Asymmetric federalism in India, one of the founding tenets of her Constitution, attempts to ensure the rights of minorities are effectively protected. This has been reflected in the provisions of fifth and sixth schedule, Articles 371 A to 371 J, where religious, caste and cultural minorities have been accorded constitutional protections and cocooning from exploitation. Lakshadweep is a small archipelago of the Indian Union, designated as a Union Territory. The Constitution of India under Article 239 authorises appointment of an administrator for governing the Union Territories (UTs). 

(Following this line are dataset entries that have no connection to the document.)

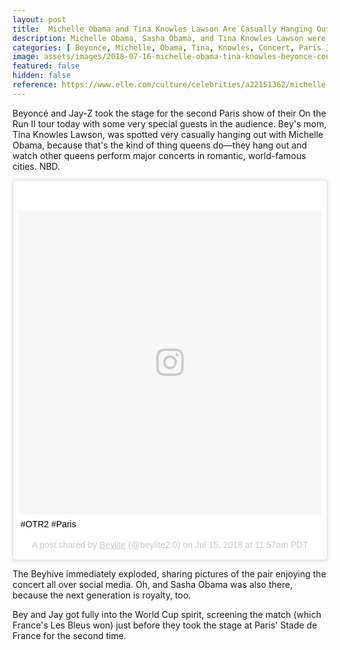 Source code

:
 ```yaml
---
layout: post
title:  Michelle Obama and Tina Knowles Lawson Are Casually Hanging Out at Beyoncé's Concert in Paris
description: Michelle Obama, Sasha Obama, and Tina Knowles Lawson were all spotted in the audience of Beyonce and Jay-Z's second Paris concert. The Carters screened the final game of the World Cup, which France won, just before the concert.
categories: [ Beyonce, Michelle, Obama, Tina, Knowles, Concert, Paris ]
image: assets/images/2018-07-16-michelle-obama-tina-knowles-beyonce-concert-paris.jpg
featured: false
hidden: false
reference: https://www.elle.com/culture/celebrities/a22151362/michelle-obama-tina-lawson-beyonce-concert-paris/
---
```

Beyoncé and Jay-Z took the stage for the second Paris show of their On the Run II tour today with some very special guests in the audience. Bey's mom, Tina Knowles Lawson, was spotted very casually hanging out with Michelle Obama, because that's the kind of thing queens do—they hang out and watch other queens perform major concerts in romantic, world-famous cities. NBD.

<blockquote class="instagram-media" data-instgrm-captioned data-instgrm-permalink="https://www.instagram.com/p/BlQ2B0Rlmei/" data-instgrm-version="9" style=" background:#FFF; border:0; border-radius:3px; box-shadow:0 0 1px 0 rgba(0,0,0,0.5),0 1px 10px 0 rgba(0,0,0,0.15); margin: 1px; max-width:540px; min-width:326px; padding:0; width:99.375%; width:-webkit-calc(100% - 2px); width:calc(100% - 2px);"><div style="padding:8px;"> <div style=" background:#F8F8F8; line-height:0; margin-top:40px; padding:50.0% 0; text-align:center; width:100%;"> <div style=" background:url(data:image/png;base64,iVBORw0KGgoAAAANSUhEUgAAACwAAAAsCAMAAAApWqozAAAABGdBTUEAALGPC/xhBQAAAAFzUkdCAK7OHOkAAAAMUExURczMzPf399fX1+bm5mzY9AMAAADiSURBVDjLvZXbEsMgCES5/P8/t9FuRVCRmU73JWlzosgSIIZURCjo/ad+EQJJB4Hv8BFt+IDpQoCx1wjOSBFhh2XssxEIYn3ulI/6MNReE07UIWJEv8UEOWDS88LY97kqyTliJKKtuYBbruAyVh5wOHiXmpi5we58Ek028czwyuQdLKPG1Bkb4NnM+VeAnfHqn1k4+GPT6uGQcvu2h2OVuIf/gWUFyy8OWEpdyZSa3aVCqpVoVvzZZ2VTnn2wU8qzVjDDetO90GSy9mVLqtgYSy231MxrY6I2gGqjrTY0L8fxCxfCBbhWrsYYAAAAAElFTkSuQmCC); display:block; height:44px; margin:0 auto -44px; position:relative; top:-22px; width:44px;"></div></div> <p style=" margin:8px 0 0 0; padding:0 4px;"> <a href="https://www.instagram.com/p/BlQ2B0Rlmei/" style=" color:#000; font-family:Arial,sans-serif; font-size:14px; font-style:normal; font-weight:normal; line-height:17px; text-decoration:none; word-wrap:break-word;" target="_blank">#OTR2 #Paris</a></p> <p style=" color:#c9c8cd; font-family:Arial,sans-serif; font-size:14px; line-height:17px; margin-bottom:0; margin-top:8px; overflow:hidden; padding:8px 0 7px; text-align:center; text-overflow:ellipsis; white-space:nowrap;">A post shared by <a href="https://www.instagram.com/beylite2.0/" style=" color:#c9c8cd; font-family:Arial,sans-serif; font-size:14px; font-style:normal; font-weight:normal; line-height:17px;" target="_blank"> Beylite</a> (@beylite2.0) on <time style=" font-family:Arial,sans-serif; font-size:14px; line-height:17px;" datetime="2018-07-15T18:57:47+00:00">Jul 15, 2018 at 11:57am PDT</time></p></div></blockquote> <script async defer src="//www.instagram.com/embed.js"></script>

The Beyhive immediately exploded, sharing pictures of the pair enjoying the concert all over social media. Oh, and Sasha Obama was also there, because the next generation is royalty, too.

Bey and Jay got fully into the World Cup spirit, screening the match (which France's Les Bleus won) just before they took the stage at Paris' Stade de France for the second time.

The Lakshadweep administrator recently released the Lakshadweep Development Authority Regulation Bill (LDAR) to develop land and attract tourism. The Bill seeks to swat approval through the mechanism provided under Article 240 of the Indian Constitution. Article 240 allows the President to make regulations for peace, progression, and good government in the territory of Lakshadweep, thereby providing him a wholesome ambit to regulate its affairs. In a triple whammy, the administrator brings three regulations including a Prevention of Anti-Social Regulation Act (PASA), Lakshadweep Panchayat Regulation and the Animal Preservation Regulation Act, concomitantly violating constitutional and human rights of the archipelago’s population through the content of such regulations. The PASA gives the administrator the power to order the detention of any person if it is feared that they might disrupt peace and public order, making it thematically similar to preventive detention. The Animal Preservation regulation seeks to regulate and ban the slaughter of cows and bullocks, whereas the Panchayat Regulation has proposed to disqualify any person with more than two children from contesting the Gram Panchayat elections. All these regulations are in addition to the Land Development Authority Regulation brought for land acquisition and regulation in the island.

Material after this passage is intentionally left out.